No me quiero sentir como la persona que no sabe si quiere un beso o la última copa en una fiesta de noche vieja.

No quiero sacar punta a  un lápiz y que se rompa la misma nada más escribir.

No quiero apurar el maquillaje de un envase y mirarme en un espejo más pequeño que mi cara.

No quiero ser el que busca sitio en una cena de amigos ni el  que reparte los sitios antes de sentarse.

No quiero ser capirote manchado de agua de lluvia ni de lágrimas de niños porque su virgen no sale.

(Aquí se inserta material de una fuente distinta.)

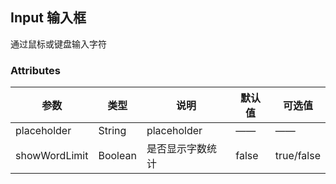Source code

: ## Input 输入框

通过鼠标或键盘输入字符
### Attributes

| 参数          | 类型    | 说明             | 默认值 | 可选值     |
| ------------- | ------- | ---------------- | ------ | ---------- |
| placeholder   | String  | placeholder      | ——     | ——         |
| showWordLimit | Boolean | 是否显示字数统计 | false  | true/false |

No quiero amor por despecho, ni tampoco que el amor se llene con mi tarjeta de crédito.

No quiero besos con sabor a empastes, ni despedidas con llantos en la estación que se convierten en reproches en el tren.

No quiero criticar a mi suegra en el bar y quererla en el salón de su casa.

No quiero tostadas que saben a calamares a la plancha, ni calamares con mantequilla y mermelada.

No quiero ropa interior color carne, ni calzoncillos que no se correspondan con la edad del que los lleva.

No quiero las lágrimas en un funeral de alguien que no conozca, me quedo con las risas del que estuvo.

No quiero discutir por tu amor, prefiero dejarme la piel porque no te vayas.

No quiero polvorones en agosto, ni almendras sin algo de beber.

No quiero acostarme con rencor, y que la lluvia no caiga a gusto de todos.

No quiero una tarde sin ti, pero espero la mañana contigo.

No quiero que sufras porque no estoy, en los besos siempre seré tuyo.

Y así pasan las tardes lluviosas… Sin querer ser lo que soy, pero aceptando lo que tú eres. No tengo más remedio que jugar mis fichas a mi inclusión, lo demás supondría hacernos daño los dos.